Birth, family, ethnic culture: more about my early years

I was born on January 20, 1936 near the New Jersey Palisades Cliff, opposite 42nd Street in Manhattan. Born into a closely knit family of Jewish Eastern European immigrants.  A few came in the 1880s; more came in the 1920s and 1930s. They were hard-working lower middle class, religious but not ortrodox, and Zionists. They were very nurturing, supportive, and committed to  learning. None were “schooled” intellectuals, no college degrees. Sara Wittman Feigenbaum, my mother, was an American by birth, first generation after immigration. Solomon Feigenbaum was “brought over” by his brother Philip, and married Sara, the sister of Philip’s wife. Solomon died before I was two years old. My mothe with determination nurtured my early literacy.

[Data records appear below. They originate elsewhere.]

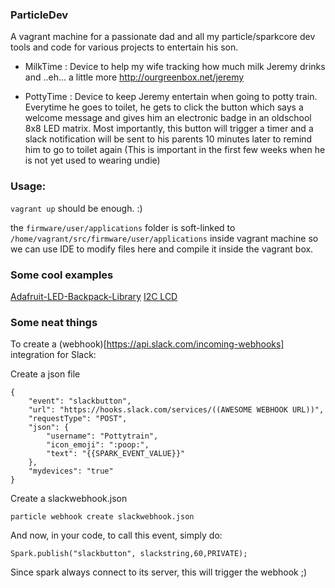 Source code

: ### ParticleDev

A vagrant machine for a passionate dad and all my particle/sparkcore dev tools and code for various projects to entertain his son.

 - MilkTime : Device to help my wife tracking how much milk Jeremy drinks and ..eh... a little more http://ourgreenbox.net/jeremy

 - PottyTime : Device to keep Jeremy entertain when going to potty train. Everytime he goes to toilet, he gets to click the button which says a welcome message and gives him an electronic badge in an oldschool 8x8 LED matrix. Most importantly, this button will trigger a timer and a slack notification will be sent to his parents 10 minutes later to remind him to go to toilet again (This is important in the first few weeks when he is not yet used to wearing undie)

### Usage:

`vagrant up` should be enough. :) 

the `firmware/user/applications` folder is soft-linked to `/home/vagrant/src/firmware/user/applications` inside vagrant machine so we can use IDE to modify files here and compile it inside the vagrant box. 

### Some cool examples

[Adafruit-LED-Backpack-Library](https://github.com/pkourany/Adafruit-LED-Backpack-Library)
[I2C LCD](https://community.particle.io/t/lcd-i2c-lib-info-customcharacters/4670)

### Some neat things

To create a (webhook)[https://api.slack.com/incoming-webhooks] integration for Slack:

Create a json file 
```
{
    "event": "slackbutton",
    "url": "https://hooks.slack.com/services/((AWESOME WEBHOOK URL))",
    "requestType": "POST",
    "json": {
        "username": "Pottytrain",
        "icon_emoji": ":poop:",
        "text": "{{SPARK_EVENT_VALUE}}"
    },
    "mydevices": "true"
}
```


Create a slackwebhook.json

`particle webhook create slackwebhook.json`


And now, in your code, to call this event, simply do:

```
Spark.publish("slackbutton", slackstring,60,PRIVATE);
```

Since spark always connect to its server, this will trigger the webhook ;) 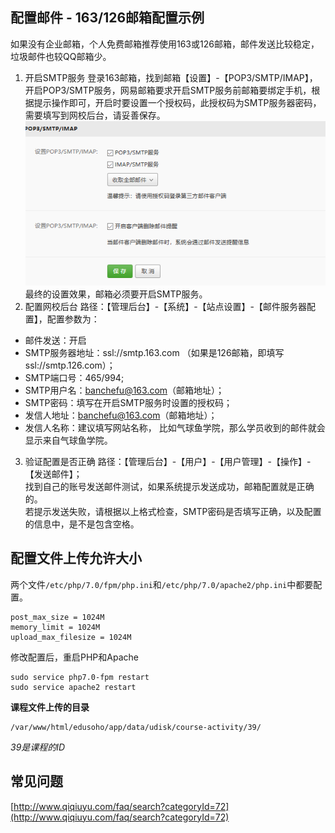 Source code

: ## 配置邮件 - 163/126邮箱配置示例 

如果没有企业邮箱，个人免费邮箱推荐使用163或126邮箱，邮件发送比较稳定，垃圾邮件也较QQ邮箱少。
1. 开启SMTP服务
登录163邮箱，找到邮箱【设置】-【POP3/SMTP/IMAP】，开启POP3/SMTP服务，网易邮箱要求开启SMTP服务前邮箱要绑定手机，根据提示操作即可，开启时要设置一个授权码，此授权码为SMTP服务器密码，需要填写到网校后台，请妥善保存。  
![](/media/edusoho-email.PNG)  
最终的设置效果，邮箱必须要开启SMTP服务。
1. 配置网校后台
路径：【管理后台】-【系统】-【站点设置】-【邮件服务器配置】，配置参数为：
  - 邮件发送：开启
  - SMTP服务器地址：ssl://smtp.163.com （如果是126邮箱，即填写ssl://smtp.126.com）；
  - SMTP端口号：465/994;
  - SMTP用户名：banchefu@163.com（邮箱地址）；
  - SMTP密码：填写在开启SMTP服务时设置的授权码；
  - 发信人地址：banchefu@163.com（邮箱地址）；
  - 发信人名称：建议填写网站名称， 比如气球鱼学院，那么学员收到的邮件就会显示来自气球鱼学院。  
3. 验证配置是否正确
路径：【管理后台】-【用户】-【用户管理】-【操作】-【发送邮件】；  
找到自己的账号发送邮件测试，如果系统提示发送成功，邮箱配置就是正确的。  
若提示发送失败，请根据以上格式检查，SMTP密码是否填写正确，以及配置的信息中，是不是包含空格。

## 配置文件上传允许大小
两个文件`/etc/php/7.0/fpm/php.ini`和`/etc/php/7.0/apache2/php.ini`中都要配置。
```
post_max_size = 1024M
memory_limit = 1024M
upload_max_filesize = 1024M
```
修改配置后，重启PHP和Apache
```
sudo service php7.0-fpm restart
sudo service apache2 restart
```

**课程文件上传的目录**
```
/var/www/html/edusoho/app/data/udisk/course-activity/39/
```
*39是课程的ID*

## 常见问题
[http://www.qiqiuyu.com/faq/search?categoryId=72](http://www.qiqiuyu.com/faq/search?categoryId=72)

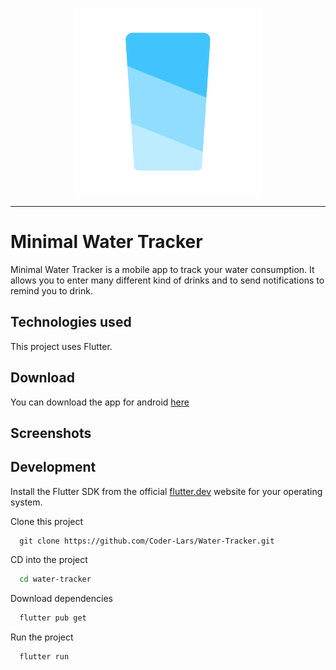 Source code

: <!-- Logo -->
<p align="center">
  <img width="300" src="/assets/images/icons/icon_transparent.png">
</p>

---

# Minimal Water Tracker

Minimal Water Tracker is a mobile app to track your water consumption. It allows you to enter many different kind of drinks and to send notifications to remind you to drink.

## Technologies used

This project uses Flutter.

## Download

You can download the app for android [here](https://play.google.com/store/apps/details?id=com.lars.minimalwatertracker)

## Screenshots

## Development

Install the Flutter SDK from the official [flutter.dev](https://docs.flutter.dev/get-started/install) website for your operating system.

Clone this project

```
  git clone https://github.com/Coder-Lars/Water-Tracker.git
```

CD into the project

```bash
  cd water-tracker
```

Download dependencies

```bash
  flutter pub get
```

Run the project

```bash
  flutter run
```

Family life involved much reading and singing– books, newspapers,  and traditional Yiddish/Hebrew and Zionist songs. My mother remarried in 1942, to a grocer’s son, Fred Joseph Rachman.  His activity after grocery hours was to travel to City College of New York to study for an degree in accounting. His education, and his profession as a CPA, helped to change my life.  He walked me through the first steps of an interest in Science by taking me on trips to the American Museum of Natural History every time the show at the Hayden Planetarium changed. We “studied” one museum room per visit. At home, on the Philco “console radio” (a  masterpiece of vacuum tube engineering, capable of the new FM) he listened mostly to classical music at every opportunity.  My love of classical music starts right there. He was an atheist, though quietly so in our Jewish family.